Analyze a custom geography

John Johnson

2018/05/02

You may want to use this data to examine different geographies than the neighborhoods I present on this website. For example, you may want to study housing and property trends by census tracts, police districts, proximity to schools, different neighborhood boundaries, or something else.

To make this easier, I’ve built a crosswalk which contains 1 row for every TAXKEY (unique property identifier) which exists in the 2000-2018 MPROP file. Each TAXKEY is paired with the centroid coordinates of that parcel.1 2 This spatial crosswalk is available to download as a zipped shapefile directory here.

R (and specifically RStudio) is my preferred data analysis tool. Here’s an example of how to divide MPROP data into a custom geography using R.

# If you haven't installed these before, do so now
library(tidyverse) #  install.packages("tidyverse")
library(sf) #         install.packages("sf)

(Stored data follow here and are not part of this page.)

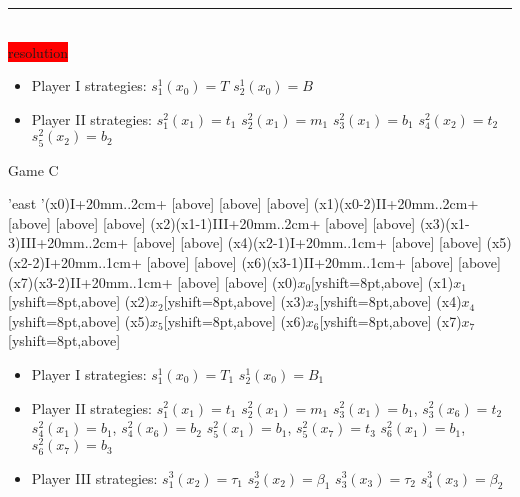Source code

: \documentclass[10pt]{report}
\newenvironment{exercise}[1]
    {\vspace{0.5cm}\hrule\vspace{0.5cm}\noindent\fbox{#1}\\}
    {\vspace{0.5cm}}
\newenvironment{response}
{\vspace{0.2cm}\noindent\colorbox{red}{resolution}}
    {\vspace{0.5cm}}
\begin{document}
\begin{exercise}{3.5}
\begin{response}
		\begin{itemize}
			\item Player I strategies:
			      \subitem $s_{1}^{1}(x_{0}) = T$
			      \subitem $s_{2}^{1}(x_{0}) = B$
			\item Player II strategies:
			      \subitem $s_{1}^{2}(x_{1}) = t_{1}$
			      \subitem $s_{2}^{2}(x_{1}) = m_{1}$
			      \subitem $s_{3}^{2}(x_{1}) = b_{1}$
			      \subitem $s_{4}^{2}(x_{2}) = t_{2}$
			      \subitem $s_{5}^{2}(x_{2}) = b_{2}$
		\end{itemize}

		\vspace{0.5cm}
		Game C\\
		\vspace{0.5cm}
		\begin{istgame}[sloped,font=\tiny]
			\setistgrowdirection'{east}
			\setistOvalNodeStyle{.6cm}
			\istrooto'(x0){I}+{20mm}..{2cm}+
			[above]
			[above]
			[above]
			\endist
			\xtShowEndPoints[oval node, minimum size=6pt]
			\xtdistance{20mm}{10mm}
			\istrooto(x1)(x0-2){II}+{20mm}..{2cm}+
			[above]
			[above]
			[above]
			\endist
			\istrooto(x2)(x1-1){III}+{20mm}..{2cm}+
			[above]
			[above]
			\endist
			\istrooto(x3)(x1-3){III}+{20mm}..{2cm}+
			[above]
			[above]
			\endist
			\istrooto(x4)(x2-1){I}+{20mm}..{1cm}+
			[above]
			[above]
			\endist
			\istrooto(x5)(x2-2){I}+{20mm}..{1cm}+
			[above]
			[above]
			\endist
			\istrooto(x6)(x3-1){II}+{20mm}..{1cm}+
			[above]
			[above]
			\endist
			\istrooto(x7)(x3-2){II}+{20mm}..{1cm}+
			[above]
			[above]
			\endist
			\xtOwner(x0){$x_{0}$}[yshift=8pt,above]
			\xtOwner(x1){$x_{1}$}[yshift=8pt,above]
			\xtOwner(x2){$x_{2}$}[yshift=8pt,above]
			\xtOwner(x3){$x_{3}$}[yshift=8pt,above]
			\xtOwner(x4){$x_{4}$}[yshift=8pt,above]
			\xtOwner(x5){$x_{5}$}[yshift=8pt,above]
			\xtOwner(x6){$x_{6}$}[yshift=8pt,above]
			\xtOwner(x7){$x_{7}$}[yshift=8pt,above]
		\end{istgame}

		\begin{itemize}
			\item Player I strategies:
			      \subitem $s_{1}^{1}(x_{0}) = T_{1}$
			      \subitem $s_{2}^{1}(x_{0}) = B_{1}$
			\item Player II strategies:
			      \subitem $s_{1}^{2}(x_{1}) = t_{1}$
			      \subitem $s_{2}^{2}(x_{1}) = m_{1}$
			      \subitem $s_{3}^{2}(x_{1}) = b_{1}$, $s_{3}^{2}(x_{6}) = t_{2}$
			      \subitem $s_{4}^{2}(x_{1}) = b_{1}$, $s_{4}^{2}(x_{6}) = b_{2}$
			      \subitem $s_{5}^{2}(x_{1}) = b_{1}$, $s_{5}^{2}(x_{7}) = t_{3}$
			      \subitem $s_{6}^{2}(x_{1}) = b_{1}$, $s_{6}^{2}(x_{7}) = b_{3}$
			\item Player III strategies:
			      \subitem $s_{1}^{3}(x_{2}) = \tau_{1}$
			      \subitem $s_{2}^{3}(x_{2}) = \beta_{1}$
			      \subitem $s_{3}^{3}(x_{3}) = \tau_{2}$
			      \subitem $s_{4}^{3}(x_{3}) = \beta_{2}$
		\end{itemize}


\end{response}
\end{exercise}
\end{document}
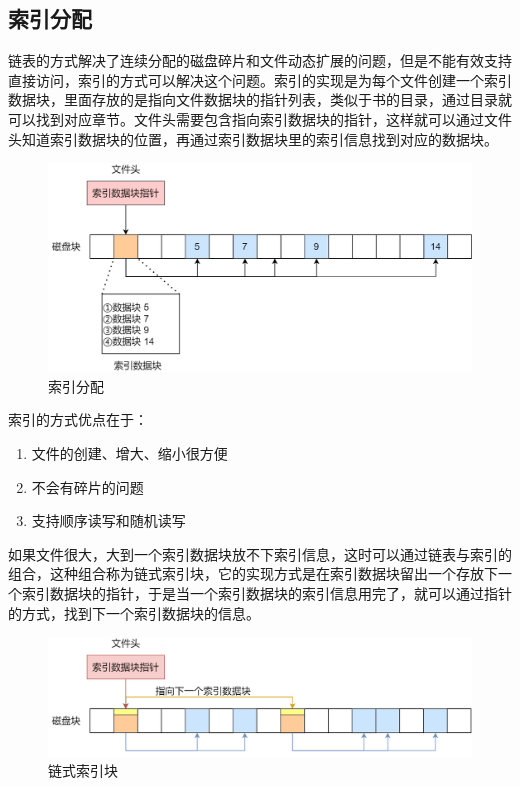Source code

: \subsection{索引分配}

链表的方式解决了连续分配的磁盘碎片和文件动态扩展的问题，但是不能有效支持直接访问，索引的方式可以解决这个问题。索引的实现是为每个文件创建一个索引数据块，里面存放的是指向文件数据块的指针列表，类似于书的目录，通过目录就可以找到对应章节。文件头需要包含指向索引数据块的指针，这样就可以通过文件头知道索引数据块的位置，再通过索引数据块里的索引信息找到对应的数据块。

\begin{figure}[H]
    \centering
    \includegraphics[scale=0.35]{img/C5/5-4/5.png}
    \caption{索引分配}
\end{figure}

索引的方式优点在于：

\begin{enumerate}
    \item 文件的创建、增大、缩小很方便
    \item 不会有碎片的问题
    \item 支持顺序读写和随机读写
\end{enumerate}

如果文件很大，大到一个索引数据块放不下索引信息，这时可以通过链表与索引的组合，这种组合称为链式索引块，它的实现方式是在索引数据块留出一个存放下一个索引数据块的指针，于是当一个索引数据块的索引信息用完了，就可以通过指针的方式，找到下一个索引数据块的信息。

\begin{figure}[H]
    \centering
    \includegraphics[scale=0.4]{img/C5/5-4/6.png}
    \caption{链式索引块}
\end{figure}

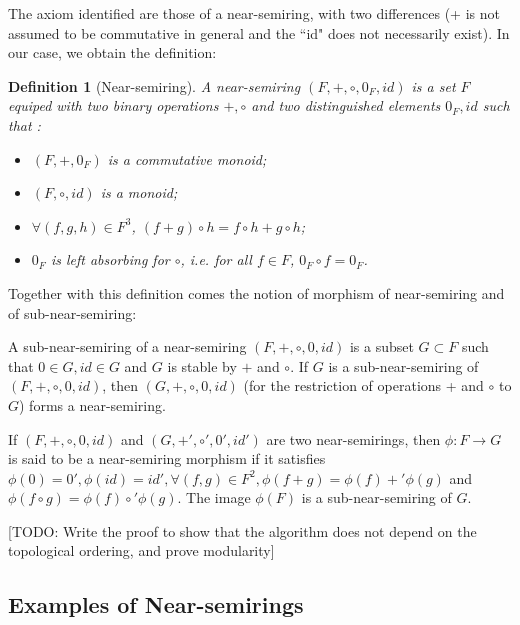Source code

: \documentclass[11pt,a4paper]{article}
\newtheorem{definition}{Definition}
\theoremstyle{definition}
\begin{document}
The axiom identified are those of a near-semiring, with two differences (+ is not assumed to be commutative in general and the ``id" does not necessarily exist). In our case, we obtain the definition:

\begin{definition}[Near-semiring]

	A \textit{near-semiring} $(F,+,\circ,0_F,id)$ is a set $F$ equiped with two binary operations $+,\circ$ and two distinguished elements $0_F,id$ such that :
	
	\begin{itemize}

		\item $(F,+,0_F)$ is a commutative monoid;

		\item $(F,\circ,id)$ is a monoid;

		\item $\forall (f,g,h) \in F^3$, $(f+g) \circ h = f \circ h + g \circ h$;

		\item $0_F$ is left absorbing for $\circ$, i.e. for all $f \in F$, $0_F \circ f = 0_F$.

	\end{itemize}

\end{definition}

Together with this definition comes the notion of morphism of near-semiring and of sub-near-semiring:

A sub-near-semiring of a near-semiring $(F,+,\circ,0,id)$ is a subset $G \subset F$ such that $0 \in G, id \in G$ and $G$ is stable by $+$ and $\circ$. If $G$ is a sub-near-semiring of $(F,+,\circ,0,id)$, then $(G,+,\circ,0,id)$ (for the restriction of operations + and $\circ$ to $G$) forms a near-semiring.

If $(F,+,\circ,0,id)$ and $(G,+',\circ ',0',id')$ are two near-semirings, then $\phi : F \to G$ is said to be a near-semiring morphism if it satisfies $\phi(0)=0',\phi(id)=id',\forall (f,g) \in F^2, \phi(f+g) = \phi(f) +' \phi(g)$ and $ \phi(f \circ g)= \phi(f) \circ' \phi(g)$. The image $\phi(F)$ is a sub-near-semiring of $G$.

[TODO: Write the proof to show that the algorithm does not depend on the topological ordering, and prove modularity]

\subsection{Examples of Near-semirings}
\end{document}

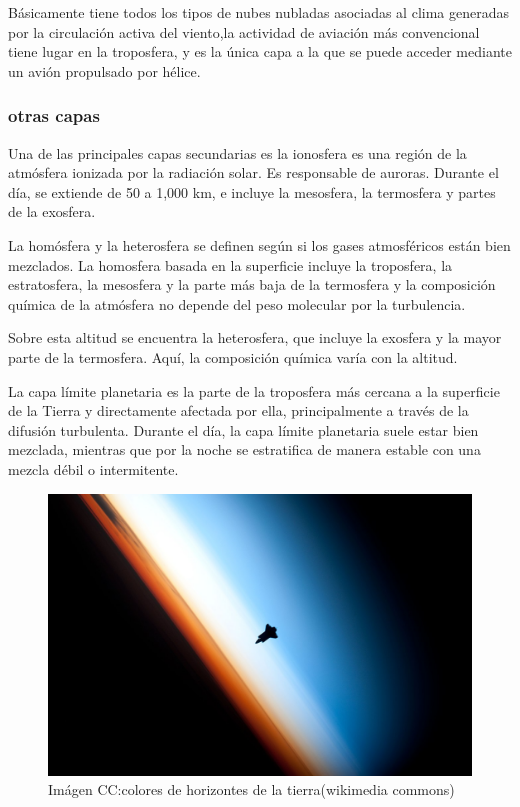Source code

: \documentclass{article} %
\begin{document}
 Básicamente tiene todos los tipos de nubes nubladas asociadas al clima generadas por la circulación activa del viento,la actividad de aviación más convencional tiene lugar en la troposfera, y es la única capa a la que se puede acceder mediante un avión propulsado por hélice.

\subsubsection{otras capas}

Una de las principales capas secundarias es la ionosfera es una región de la atmósfera ionizada por la radiación solar. Es responsable de auroras. Durante el día, se extiende de 50 a 1,000 km, e incluye la mesosfera, la termosfera y partes de la exosfera.

La homósfera y la heterosfera se definen según si los gases atmosféricos están bien mezclados. La homosfera basada en la superficie incluye la troposfera, la estratosfera, la mesosfera y la parte más baja de la termosfera y la  composición química de la atmósfera no depende del peso molecular por la turbulencia.

Sobre esta altitud se encuentra la heterosfera, que incluye la exosfera y la mayor parte de la termosfera. Aquí, la composición química varía con la altitud.

La capa límite planetaria es la parte de la troposfera más cercana a la superficie de la Tierra y directamente afectada por ella, principalmente a través de la difusión turbulenta. Durante el día, la capa límite planetaria suele estar bien mezclada, mientras que por la noche se estratifica de manera estable con una mezcla débil o intermitente.

\begin{figure}[ht!]
  \includegraphics[width=\linewidth]{cielo2.jpg}
  \caption{Imágen CC:colores de horizontes de la tierra(wikimedia commons)}
  \label{fig:cielo2}
\end{figure}
\end{document}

# Get the shapefile containing parcels and coordinates
# Download the zipped directory from here "https://drive.google.com/open?id=18nbv5wqICovjbYqnynXpS-mKOmuQYwYS"
parcels.coordinates <- st_read("YOUR/PATH/TO/SpatialCrosswalk.shp")
head(parcels.coordinates) # take a look
# parcels.coordinates has two columns:
#       - TAXKEY contains the unique identifier for every property
#       - geometry contains the xy coordinates for each property

# The coordinate for each property is almost always the centroid of the parcel
# In about 300 cases it is the geocoded address using the Google Maps API

# Get the shapefile containing your new geography
# In this case, I am using voting wards
wards <- st_read("/Users/johnsonjoh/Dropbox/Projects/SHPfiles/ward2012/ward.shp")

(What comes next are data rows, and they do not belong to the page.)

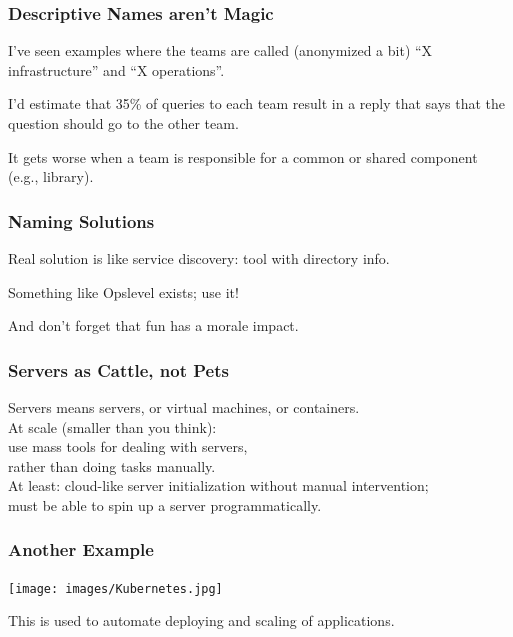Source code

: \begin{frame}
\frametitle{Descriptive Names aren't Magic}

I've seen examples where the teams are called (anonymized a bit) ``X infrastructure'' and ``X operations''.

I'd estimate that 35\% of queries to each team result in a reply that says that the question should go to the other team. 

It gets worse when a team is responsible for a common or shared component (e.g., library). 

\end{frame}


\begin{frame}
\frametitle{Naming Solutions}

Real solution is like service discovery: tool with directory info.

Something like Opslevel exists; use it!

And don't forget that fun has a morale impact. 

\end{frame}

\begin{frame}
\frametitle{Servers as Cattle, not Pets}

\large

Servers means servers, or virtual machines, or containers.\\[1em]

At scale (smaller than you think):\\
use mass tools for dealing with servers, \\
rather than doing tasks manually. \\[1em]

At least: cloud-like server initialization without manual intervention;\\
must be able to spin up a server programmatically.


\end{frame}



\begin{frame}
\frametitle{Another Example}

\begin{center}
	\texttt{[image: images/Kubernetes.jpg]}
\end{center}

This is used to automate deploying and scaling of applications.

\end{frame}

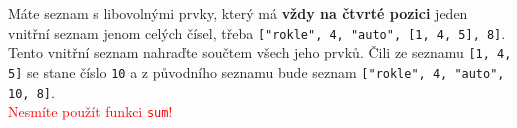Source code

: \question[70]
Máte seznam s libovolnými prvky, který má \textbf{vždy na čtvrté pozici} jeden
vnitřní seznam jenom celých čísel, třeba \texttt{["rokle", 4, "auto", [1, 4, 5],
			8]}. Tento vnitřní seznam nahraďte součtem všech jeho prvků. Čili ze seznamu
\texttt{[1, 4, 5]} se stane číslo \texttt{10} a z původního seznamu bude seznam
\texttt{["rokle", 4, "auto", 10, 8]}.\\
\textcolor{red}{Nesmíte použít funkci \texttt{sum}!}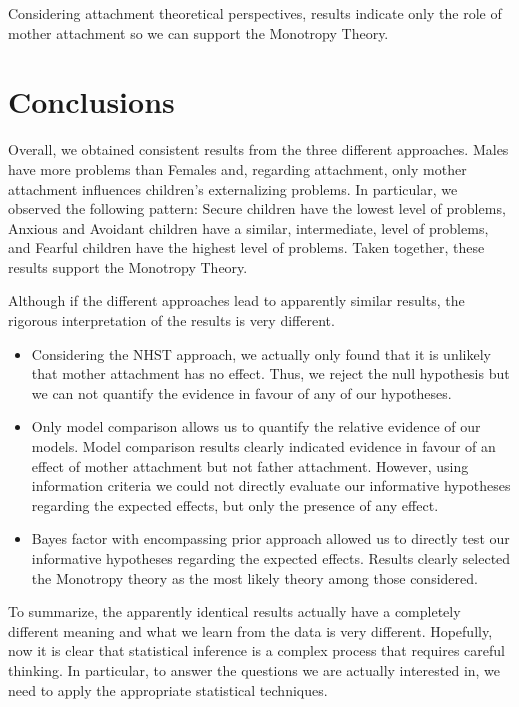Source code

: \documentclass[
]{book}
\providecommand{\tightlist}{%
  \setlength{\itemsep}{0pt}\setlength{\parskip}{0pt}}
\begin{document}
Considering attachment theoretical perspectives, results indicate only the role of mother attachment so we can support the Monotropy Theory.

\hypertarget{conclusion-ext}{%
\chapter{Conclusions}\label{conclusion-ext}}

Overall, we obtained consistent results from the three different approaches. Males have more problems than Females and, regarding attachment, only mother attachment influences children's externalizing problems. In particular, we observed the following pattern: Secure children have the lowest level of problems, Anxious and Avoidant children have a similar, intermediate, level of problems, and Fearful children have the highest level of problems. Taken together, these results support the Monotropy Theory.

Although if the different approaches lead to apparently similar results, the rigorous interpretation of the results is very different.

\begin{itemize}
\tightlist
\item
  Considering the NHST approach, we actually only found that it is unlikely that mother attachment has no effect. Thus, we reject the null hypothesis but we can not quantify the evidence in favour of any of our hypotheses.
\item
  Only model comparison allows us to quantify the relative evidence of our models. Model comparison results clearly indicated evidence in favour of an effect of mother attachment but not father attachment. However, using information criteria we could not directly evaluate our informative hypotheses regarding the expected effects, but only the presence of any effect.
\item
  Bayes factor with encompassing prior approach allowed us to directly test our informative hypotheses regarding the expected effects. Results clearly selected the Monotropy theory as the most likely theory among those considered.
\end{itemize}

To summarize, the apparently identical results actually have a completely different meaning and what we learn from the data is very different. Hopefully, now it is clear that statistical inference is a complex process that requires careful thinking. In particular, to answer the questions we are actually interested in, we need to apply the appropriate statistical techniques.
\end{document}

# Make sure the new shapefile uses the same projection as parcels.coordinates
# a projection is also called a "coordinate reference system"
old.projection <- st_crs(parcels.coordinates)
wards <- st_transform(x = wards, crs = old.projection)


# Now intersect the points with the ward polygons
parcels.to.wards <- st_intersection(parcels.coordinates, wards)
# looking at the number of observations, it looks like I lost a few parcels in this merge
# perform an anti_join to get the missing TAXKEYs.
missing.taxkeys <- anti_join((parcels.coordinates %>% st_set_geometry(NULL)),
                             (parcels.to.wards %>% st_set_geometry(NULL)))

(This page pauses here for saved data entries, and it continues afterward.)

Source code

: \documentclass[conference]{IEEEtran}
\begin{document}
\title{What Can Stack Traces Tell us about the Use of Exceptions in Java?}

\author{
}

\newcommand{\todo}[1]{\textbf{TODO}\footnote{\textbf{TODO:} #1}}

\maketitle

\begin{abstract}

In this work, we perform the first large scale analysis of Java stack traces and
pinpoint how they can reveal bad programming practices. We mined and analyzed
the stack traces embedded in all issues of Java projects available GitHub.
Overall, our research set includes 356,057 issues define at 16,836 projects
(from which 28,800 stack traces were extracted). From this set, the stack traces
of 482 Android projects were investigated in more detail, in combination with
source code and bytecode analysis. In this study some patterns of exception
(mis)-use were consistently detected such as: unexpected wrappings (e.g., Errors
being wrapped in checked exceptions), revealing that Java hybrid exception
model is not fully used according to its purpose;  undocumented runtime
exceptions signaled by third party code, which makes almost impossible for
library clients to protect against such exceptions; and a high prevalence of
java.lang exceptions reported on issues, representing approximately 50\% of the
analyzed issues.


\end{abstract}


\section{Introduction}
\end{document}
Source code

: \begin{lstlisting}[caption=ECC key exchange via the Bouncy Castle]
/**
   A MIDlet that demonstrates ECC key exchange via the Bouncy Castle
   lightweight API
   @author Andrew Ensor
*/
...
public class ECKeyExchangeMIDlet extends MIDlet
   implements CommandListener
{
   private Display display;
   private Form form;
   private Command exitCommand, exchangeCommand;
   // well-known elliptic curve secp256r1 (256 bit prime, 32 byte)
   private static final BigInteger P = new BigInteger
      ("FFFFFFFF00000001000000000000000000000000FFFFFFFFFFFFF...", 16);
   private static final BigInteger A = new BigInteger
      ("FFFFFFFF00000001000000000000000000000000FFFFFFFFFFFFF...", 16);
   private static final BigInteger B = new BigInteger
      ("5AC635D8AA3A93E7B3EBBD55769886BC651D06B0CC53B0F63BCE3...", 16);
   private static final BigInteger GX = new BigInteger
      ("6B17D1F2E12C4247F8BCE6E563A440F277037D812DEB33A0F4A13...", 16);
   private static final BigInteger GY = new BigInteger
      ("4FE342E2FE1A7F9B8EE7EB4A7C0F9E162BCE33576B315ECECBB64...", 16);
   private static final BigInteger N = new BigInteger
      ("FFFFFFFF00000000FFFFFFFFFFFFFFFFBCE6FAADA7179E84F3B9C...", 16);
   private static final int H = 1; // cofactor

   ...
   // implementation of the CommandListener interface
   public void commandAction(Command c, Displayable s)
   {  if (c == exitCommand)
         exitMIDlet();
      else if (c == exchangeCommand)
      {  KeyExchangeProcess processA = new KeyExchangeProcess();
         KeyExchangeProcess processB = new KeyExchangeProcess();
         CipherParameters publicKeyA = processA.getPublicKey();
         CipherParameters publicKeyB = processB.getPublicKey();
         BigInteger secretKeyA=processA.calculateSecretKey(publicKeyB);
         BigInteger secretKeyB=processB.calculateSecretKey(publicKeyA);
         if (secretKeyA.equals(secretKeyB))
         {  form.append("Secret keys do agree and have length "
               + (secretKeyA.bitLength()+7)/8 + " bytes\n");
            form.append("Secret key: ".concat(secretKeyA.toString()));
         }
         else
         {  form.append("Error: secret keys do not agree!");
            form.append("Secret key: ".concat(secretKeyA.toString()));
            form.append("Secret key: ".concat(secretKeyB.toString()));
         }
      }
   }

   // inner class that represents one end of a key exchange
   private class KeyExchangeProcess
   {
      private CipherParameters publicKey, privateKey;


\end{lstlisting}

# Now get the full mprop file
# Download the file from this link: https://drive.google.com/open?id=1kwFTSKjsHPKCsDT17-wAMvyeNmHJp6iR
# It's big, so these steps will be slow
mprop <- read_csv("/YOUR/PATH/TO/MPROP_2000_to_2018_May.csv",
                  col_types = "ccncccnnccccccnnncnnnccnnncnnnccccncnnccccccccnnncnccnncccccnnnncnccnncccccccccccccccccccccccnc")

# Now join the MPROP file to the parcel/ward crosswalk
?inner_join # read about different kinds of joins
mprop.with.wards <- inner_join(mprop, parcels.to.wards, by=c("TAXKEY"="TAXKEY"))

# Success!

# Now I can look at statistics by ward
# for example
total.units.by.ward <- mprop.with.wards %>%
  group_by(WARD, year) %>%
  summarise(TotalUnits = sum(NR_UNITS, na.rm = T))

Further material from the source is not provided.